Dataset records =
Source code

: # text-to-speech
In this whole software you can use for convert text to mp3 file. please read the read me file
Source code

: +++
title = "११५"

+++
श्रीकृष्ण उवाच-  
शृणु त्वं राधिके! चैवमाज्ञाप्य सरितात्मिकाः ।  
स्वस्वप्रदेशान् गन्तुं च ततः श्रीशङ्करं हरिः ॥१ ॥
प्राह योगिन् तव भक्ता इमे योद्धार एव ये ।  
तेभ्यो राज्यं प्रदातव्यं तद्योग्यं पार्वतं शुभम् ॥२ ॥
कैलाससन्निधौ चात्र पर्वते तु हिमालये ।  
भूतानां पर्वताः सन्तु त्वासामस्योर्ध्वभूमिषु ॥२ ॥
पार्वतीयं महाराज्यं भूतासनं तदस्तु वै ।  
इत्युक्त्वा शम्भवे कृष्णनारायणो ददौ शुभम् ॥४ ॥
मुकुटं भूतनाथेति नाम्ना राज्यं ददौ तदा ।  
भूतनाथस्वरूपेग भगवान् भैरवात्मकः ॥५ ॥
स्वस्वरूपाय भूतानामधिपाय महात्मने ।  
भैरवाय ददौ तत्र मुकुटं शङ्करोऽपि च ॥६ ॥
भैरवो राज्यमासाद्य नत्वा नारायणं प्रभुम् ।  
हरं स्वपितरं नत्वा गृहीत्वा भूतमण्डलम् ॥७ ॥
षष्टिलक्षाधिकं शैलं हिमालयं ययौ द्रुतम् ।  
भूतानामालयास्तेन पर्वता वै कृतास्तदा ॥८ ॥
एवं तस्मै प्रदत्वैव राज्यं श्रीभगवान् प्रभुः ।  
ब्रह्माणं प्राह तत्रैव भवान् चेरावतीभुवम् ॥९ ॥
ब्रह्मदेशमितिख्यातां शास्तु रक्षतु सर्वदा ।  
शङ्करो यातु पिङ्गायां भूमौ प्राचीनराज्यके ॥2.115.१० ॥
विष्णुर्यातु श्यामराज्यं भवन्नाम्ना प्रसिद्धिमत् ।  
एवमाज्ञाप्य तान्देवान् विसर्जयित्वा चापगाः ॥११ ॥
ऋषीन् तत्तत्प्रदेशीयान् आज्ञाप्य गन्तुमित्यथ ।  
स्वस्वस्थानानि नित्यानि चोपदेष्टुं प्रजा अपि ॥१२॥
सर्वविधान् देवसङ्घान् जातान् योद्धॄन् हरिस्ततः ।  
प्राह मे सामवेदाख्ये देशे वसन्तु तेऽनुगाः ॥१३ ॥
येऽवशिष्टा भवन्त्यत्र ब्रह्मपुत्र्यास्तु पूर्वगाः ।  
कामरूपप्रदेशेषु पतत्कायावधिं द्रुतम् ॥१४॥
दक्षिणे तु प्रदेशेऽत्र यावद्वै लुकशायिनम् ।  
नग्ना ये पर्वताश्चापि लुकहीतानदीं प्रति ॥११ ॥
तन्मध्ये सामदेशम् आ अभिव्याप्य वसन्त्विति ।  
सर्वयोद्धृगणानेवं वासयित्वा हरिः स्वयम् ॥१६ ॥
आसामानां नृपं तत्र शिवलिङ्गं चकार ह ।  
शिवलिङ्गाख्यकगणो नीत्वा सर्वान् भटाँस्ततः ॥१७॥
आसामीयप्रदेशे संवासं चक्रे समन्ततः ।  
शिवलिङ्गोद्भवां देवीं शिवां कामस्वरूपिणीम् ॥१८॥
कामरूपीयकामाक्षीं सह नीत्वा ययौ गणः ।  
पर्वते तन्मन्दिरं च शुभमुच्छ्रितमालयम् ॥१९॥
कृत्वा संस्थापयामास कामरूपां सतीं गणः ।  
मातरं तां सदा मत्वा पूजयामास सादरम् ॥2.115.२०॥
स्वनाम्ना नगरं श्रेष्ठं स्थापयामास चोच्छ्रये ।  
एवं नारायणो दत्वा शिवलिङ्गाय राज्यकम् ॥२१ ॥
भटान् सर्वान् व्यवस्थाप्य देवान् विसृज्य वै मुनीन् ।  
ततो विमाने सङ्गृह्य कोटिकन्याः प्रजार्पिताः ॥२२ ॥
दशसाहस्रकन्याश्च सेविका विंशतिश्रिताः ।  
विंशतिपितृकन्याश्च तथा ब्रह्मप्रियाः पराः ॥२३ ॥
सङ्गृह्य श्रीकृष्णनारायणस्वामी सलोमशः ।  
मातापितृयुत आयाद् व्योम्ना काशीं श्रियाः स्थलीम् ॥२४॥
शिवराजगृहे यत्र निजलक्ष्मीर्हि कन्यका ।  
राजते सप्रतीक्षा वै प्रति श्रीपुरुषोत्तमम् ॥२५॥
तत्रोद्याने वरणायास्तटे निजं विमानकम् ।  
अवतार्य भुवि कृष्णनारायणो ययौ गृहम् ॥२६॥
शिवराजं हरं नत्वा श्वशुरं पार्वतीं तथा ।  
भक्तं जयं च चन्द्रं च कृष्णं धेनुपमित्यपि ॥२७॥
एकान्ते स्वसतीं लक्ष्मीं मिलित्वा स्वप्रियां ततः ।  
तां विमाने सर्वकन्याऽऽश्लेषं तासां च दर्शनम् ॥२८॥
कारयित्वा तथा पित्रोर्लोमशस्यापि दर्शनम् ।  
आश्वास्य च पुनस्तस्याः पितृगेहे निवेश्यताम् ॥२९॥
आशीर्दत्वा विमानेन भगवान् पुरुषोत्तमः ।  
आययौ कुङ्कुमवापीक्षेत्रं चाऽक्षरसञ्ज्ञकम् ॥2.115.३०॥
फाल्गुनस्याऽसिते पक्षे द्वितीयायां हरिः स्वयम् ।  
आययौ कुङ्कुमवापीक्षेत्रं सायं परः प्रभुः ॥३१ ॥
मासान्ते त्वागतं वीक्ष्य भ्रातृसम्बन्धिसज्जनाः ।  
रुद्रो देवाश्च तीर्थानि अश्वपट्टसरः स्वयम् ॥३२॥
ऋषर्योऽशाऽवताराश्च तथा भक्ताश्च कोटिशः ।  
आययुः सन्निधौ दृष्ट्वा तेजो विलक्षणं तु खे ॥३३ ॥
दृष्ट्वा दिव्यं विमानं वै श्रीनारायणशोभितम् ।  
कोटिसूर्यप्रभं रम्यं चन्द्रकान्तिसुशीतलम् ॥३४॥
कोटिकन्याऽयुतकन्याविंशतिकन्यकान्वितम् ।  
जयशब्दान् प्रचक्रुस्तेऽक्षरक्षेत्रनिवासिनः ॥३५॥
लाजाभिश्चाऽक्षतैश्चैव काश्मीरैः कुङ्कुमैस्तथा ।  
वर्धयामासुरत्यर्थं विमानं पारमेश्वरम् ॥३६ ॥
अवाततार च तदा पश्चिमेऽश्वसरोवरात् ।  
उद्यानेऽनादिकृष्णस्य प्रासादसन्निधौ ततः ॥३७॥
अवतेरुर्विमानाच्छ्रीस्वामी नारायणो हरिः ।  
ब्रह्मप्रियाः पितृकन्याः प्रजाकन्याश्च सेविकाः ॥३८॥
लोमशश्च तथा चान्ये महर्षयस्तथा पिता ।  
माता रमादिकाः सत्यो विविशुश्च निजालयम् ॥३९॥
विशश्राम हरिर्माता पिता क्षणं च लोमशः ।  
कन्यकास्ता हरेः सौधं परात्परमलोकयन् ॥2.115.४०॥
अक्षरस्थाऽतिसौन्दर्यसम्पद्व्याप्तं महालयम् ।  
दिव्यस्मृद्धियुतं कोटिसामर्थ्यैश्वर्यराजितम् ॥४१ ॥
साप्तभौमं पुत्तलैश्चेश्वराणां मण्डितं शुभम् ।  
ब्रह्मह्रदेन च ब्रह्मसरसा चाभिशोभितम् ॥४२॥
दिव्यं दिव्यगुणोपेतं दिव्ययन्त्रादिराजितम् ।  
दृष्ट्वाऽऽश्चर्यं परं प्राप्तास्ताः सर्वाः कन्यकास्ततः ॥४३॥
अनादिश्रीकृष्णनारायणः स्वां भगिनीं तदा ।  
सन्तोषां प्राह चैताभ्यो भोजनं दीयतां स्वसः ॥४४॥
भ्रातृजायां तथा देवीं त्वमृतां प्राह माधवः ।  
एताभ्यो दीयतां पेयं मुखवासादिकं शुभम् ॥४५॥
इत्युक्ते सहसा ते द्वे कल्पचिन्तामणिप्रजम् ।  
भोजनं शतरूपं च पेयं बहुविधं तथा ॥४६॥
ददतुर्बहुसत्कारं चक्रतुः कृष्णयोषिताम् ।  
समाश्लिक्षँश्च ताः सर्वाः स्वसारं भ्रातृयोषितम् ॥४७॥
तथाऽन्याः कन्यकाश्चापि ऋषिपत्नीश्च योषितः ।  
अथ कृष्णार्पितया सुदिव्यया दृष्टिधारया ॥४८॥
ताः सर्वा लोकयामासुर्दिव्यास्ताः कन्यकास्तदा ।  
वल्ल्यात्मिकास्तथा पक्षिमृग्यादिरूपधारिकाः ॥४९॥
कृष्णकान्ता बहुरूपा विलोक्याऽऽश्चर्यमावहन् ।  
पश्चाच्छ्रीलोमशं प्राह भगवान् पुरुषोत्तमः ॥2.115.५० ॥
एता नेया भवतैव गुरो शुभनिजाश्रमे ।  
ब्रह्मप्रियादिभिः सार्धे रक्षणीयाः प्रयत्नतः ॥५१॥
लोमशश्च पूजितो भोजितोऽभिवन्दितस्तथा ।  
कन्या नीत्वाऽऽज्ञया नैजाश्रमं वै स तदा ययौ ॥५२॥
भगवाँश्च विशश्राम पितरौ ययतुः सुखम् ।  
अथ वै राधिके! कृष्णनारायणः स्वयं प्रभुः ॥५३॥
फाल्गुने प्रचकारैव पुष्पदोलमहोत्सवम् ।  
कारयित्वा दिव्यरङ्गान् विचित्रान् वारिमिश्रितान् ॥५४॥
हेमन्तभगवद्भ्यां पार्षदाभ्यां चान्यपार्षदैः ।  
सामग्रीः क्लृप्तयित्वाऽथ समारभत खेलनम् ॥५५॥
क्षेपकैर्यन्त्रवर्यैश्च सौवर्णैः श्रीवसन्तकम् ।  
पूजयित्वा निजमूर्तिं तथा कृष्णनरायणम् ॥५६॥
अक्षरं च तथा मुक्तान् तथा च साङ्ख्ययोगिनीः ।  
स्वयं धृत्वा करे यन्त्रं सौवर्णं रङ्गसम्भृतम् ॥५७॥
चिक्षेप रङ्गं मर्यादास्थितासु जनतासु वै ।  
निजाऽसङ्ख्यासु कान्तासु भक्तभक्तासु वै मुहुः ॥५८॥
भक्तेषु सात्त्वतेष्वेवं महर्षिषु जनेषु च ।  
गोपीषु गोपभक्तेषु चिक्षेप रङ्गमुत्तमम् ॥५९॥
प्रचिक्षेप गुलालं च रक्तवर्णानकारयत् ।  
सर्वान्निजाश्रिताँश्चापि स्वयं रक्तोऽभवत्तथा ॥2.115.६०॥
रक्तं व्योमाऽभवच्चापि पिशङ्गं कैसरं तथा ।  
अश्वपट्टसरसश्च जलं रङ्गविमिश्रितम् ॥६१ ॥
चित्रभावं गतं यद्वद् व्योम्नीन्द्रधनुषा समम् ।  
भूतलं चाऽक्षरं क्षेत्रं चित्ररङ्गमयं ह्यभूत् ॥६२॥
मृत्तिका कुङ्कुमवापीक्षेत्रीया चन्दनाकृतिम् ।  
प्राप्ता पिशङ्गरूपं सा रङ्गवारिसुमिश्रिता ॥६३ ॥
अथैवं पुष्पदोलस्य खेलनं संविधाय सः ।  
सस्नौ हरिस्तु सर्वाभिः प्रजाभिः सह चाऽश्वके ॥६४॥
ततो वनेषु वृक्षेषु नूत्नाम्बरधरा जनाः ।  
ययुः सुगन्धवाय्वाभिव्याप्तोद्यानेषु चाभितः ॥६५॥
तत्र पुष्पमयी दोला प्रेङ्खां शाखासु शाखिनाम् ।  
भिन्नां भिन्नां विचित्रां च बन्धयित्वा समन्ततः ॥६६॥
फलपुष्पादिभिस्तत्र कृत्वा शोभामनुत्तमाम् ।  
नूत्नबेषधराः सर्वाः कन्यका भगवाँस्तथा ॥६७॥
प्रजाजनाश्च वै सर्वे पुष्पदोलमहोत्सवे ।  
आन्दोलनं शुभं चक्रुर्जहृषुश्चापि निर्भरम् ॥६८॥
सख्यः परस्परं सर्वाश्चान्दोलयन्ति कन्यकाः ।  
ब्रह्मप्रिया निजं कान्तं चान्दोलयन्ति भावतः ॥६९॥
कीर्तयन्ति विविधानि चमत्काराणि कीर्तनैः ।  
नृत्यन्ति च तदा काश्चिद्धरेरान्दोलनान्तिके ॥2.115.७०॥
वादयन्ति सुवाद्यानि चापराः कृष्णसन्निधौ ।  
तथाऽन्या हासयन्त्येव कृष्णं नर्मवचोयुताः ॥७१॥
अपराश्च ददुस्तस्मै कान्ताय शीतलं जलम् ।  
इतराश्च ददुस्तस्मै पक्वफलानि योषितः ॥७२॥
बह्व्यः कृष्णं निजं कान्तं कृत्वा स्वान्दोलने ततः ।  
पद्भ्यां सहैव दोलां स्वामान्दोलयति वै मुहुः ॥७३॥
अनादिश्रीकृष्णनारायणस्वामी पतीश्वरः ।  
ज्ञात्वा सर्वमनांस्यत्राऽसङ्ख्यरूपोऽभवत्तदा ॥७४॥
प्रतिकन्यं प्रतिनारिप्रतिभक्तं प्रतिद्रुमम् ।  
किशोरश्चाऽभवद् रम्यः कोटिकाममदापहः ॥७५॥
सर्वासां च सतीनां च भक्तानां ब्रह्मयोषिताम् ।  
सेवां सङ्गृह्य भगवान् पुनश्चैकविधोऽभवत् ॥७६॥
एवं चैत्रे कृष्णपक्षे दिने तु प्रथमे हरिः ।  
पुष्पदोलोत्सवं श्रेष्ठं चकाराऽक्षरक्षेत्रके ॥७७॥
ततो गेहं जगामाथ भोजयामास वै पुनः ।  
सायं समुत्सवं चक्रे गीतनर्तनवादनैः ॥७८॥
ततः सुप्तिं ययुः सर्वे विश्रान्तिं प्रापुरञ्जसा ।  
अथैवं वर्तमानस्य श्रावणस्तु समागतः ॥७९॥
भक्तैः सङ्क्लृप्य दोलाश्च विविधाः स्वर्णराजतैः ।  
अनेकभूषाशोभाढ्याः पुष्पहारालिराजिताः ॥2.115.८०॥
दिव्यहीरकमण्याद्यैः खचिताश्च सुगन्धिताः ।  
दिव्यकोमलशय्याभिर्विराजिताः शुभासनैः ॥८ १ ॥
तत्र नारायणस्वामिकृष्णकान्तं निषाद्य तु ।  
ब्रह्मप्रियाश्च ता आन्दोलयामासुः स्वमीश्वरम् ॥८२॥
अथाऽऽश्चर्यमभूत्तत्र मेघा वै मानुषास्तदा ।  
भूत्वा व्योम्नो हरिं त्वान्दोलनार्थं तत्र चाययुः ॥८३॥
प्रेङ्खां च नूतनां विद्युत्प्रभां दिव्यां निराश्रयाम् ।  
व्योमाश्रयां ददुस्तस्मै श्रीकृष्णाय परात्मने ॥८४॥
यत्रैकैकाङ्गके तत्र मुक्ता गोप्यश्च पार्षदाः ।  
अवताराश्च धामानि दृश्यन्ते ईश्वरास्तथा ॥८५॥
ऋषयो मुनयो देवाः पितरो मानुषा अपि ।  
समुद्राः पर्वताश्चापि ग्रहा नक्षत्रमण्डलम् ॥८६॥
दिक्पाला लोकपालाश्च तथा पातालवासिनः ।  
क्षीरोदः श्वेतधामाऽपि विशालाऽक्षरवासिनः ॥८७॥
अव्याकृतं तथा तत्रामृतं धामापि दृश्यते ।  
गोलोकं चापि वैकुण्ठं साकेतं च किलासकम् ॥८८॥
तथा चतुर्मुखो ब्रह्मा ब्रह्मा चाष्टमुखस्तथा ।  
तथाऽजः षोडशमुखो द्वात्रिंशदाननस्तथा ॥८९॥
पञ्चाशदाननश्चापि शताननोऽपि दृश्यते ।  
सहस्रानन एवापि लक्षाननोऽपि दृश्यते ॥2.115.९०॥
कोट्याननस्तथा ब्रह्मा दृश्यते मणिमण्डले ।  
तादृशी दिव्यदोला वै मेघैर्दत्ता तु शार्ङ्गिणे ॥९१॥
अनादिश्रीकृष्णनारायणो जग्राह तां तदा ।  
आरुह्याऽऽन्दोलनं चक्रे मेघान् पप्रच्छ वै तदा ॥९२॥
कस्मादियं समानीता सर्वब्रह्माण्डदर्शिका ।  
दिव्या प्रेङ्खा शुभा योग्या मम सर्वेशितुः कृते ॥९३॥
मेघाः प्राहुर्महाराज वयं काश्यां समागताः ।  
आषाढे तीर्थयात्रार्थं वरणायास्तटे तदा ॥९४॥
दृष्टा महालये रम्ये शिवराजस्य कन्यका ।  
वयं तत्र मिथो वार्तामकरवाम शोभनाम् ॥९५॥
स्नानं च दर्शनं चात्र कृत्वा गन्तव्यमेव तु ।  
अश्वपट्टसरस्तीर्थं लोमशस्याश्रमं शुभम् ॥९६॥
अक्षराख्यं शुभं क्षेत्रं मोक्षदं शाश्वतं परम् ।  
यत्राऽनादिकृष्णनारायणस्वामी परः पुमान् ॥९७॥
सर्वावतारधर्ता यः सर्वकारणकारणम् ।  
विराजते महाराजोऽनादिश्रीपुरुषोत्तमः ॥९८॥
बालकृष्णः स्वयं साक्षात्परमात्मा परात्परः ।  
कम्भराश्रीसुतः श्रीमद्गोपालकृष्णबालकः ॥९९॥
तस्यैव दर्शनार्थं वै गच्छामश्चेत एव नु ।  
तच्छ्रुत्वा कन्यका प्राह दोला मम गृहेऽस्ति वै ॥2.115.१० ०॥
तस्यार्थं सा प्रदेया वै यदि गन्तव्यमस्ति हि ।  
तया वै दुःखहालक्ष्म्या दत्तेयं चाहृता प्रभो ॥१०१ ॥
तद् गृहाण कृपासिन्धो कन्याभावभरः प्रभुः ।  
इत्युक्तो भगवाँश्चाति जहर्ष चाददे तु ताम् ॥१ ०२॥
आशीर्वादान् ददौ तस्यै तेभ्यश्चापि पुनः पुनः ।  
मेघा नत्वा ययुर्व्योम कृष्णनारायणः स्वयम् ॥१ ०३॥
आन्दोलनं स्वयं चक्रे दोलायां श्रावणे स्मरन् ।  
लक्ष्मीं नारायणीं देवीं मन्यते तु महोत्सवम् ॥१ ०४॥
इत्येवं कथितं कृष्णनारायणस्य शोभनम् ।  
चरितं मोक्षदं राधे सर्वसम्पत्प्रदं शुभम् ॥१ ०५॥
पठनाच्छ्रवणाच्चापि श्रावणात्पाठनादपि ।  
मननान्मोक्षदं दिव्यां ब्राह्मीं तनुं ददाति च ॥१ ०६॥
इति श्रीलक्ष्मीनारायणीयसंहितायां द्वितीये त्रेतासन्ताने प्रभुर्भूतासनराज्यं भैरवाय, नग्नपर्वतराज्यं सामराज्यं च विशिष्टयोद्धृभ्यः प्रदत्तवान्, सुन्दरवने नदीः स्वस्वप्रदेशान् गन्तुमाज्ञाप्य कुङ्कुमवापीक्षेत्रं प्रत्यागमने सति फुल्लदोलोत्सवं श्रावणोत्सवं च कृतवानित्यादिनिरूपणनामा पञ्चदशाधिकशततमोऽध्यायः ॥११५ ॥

Task statement =
Reproduce exactly the lines above from the line with "अथाऽऽश्चर्यमभूत्तत्र मेघा वै मानुषास्तदा ।" to the line with "क्षीरोदः श्वेतधामाऽपि विशालाऽक्षरवासिनः ॥८७॥", including both, and add nothing.

Response to this exercise =
अथाऽऽश्चर्यमभूत्तत्र मेघा वै मानुषास्तदा ।  
भूत्वा व्योम्नो हरिं त्वान्दोलनार्थं तत्र चाययुः ॥८३॥
प्रेङ्खां च नूतनां विद्युत्प्रभां दिव्यां निराश्रयाम् ।  
व्योमाश्रयां ददुस्तस्मै श्रीकृष्णाय परात्मने ॥८४॥
यत्रैकैकाङ्गके तत्र मुक्ता गोप्यश्च पार्षदाः ।  
अवताराश्च धामानि दृश्यन्ते ईश्वरास्तथा ॥८५॥
ऋषयो मुनयो देवाः पितरो मानुषा अपि ।  
समुद्राः पर्वताश्चापि ग्रहा नक्षत्रमण्डलम् ॥८६॥
दिक्पाला लोकपालाश्च तथा पातालवासिनः ।  
क्षीरोदः श्वेतधामाऽपि विशालाऽक्षरवासिनः ॥८७॥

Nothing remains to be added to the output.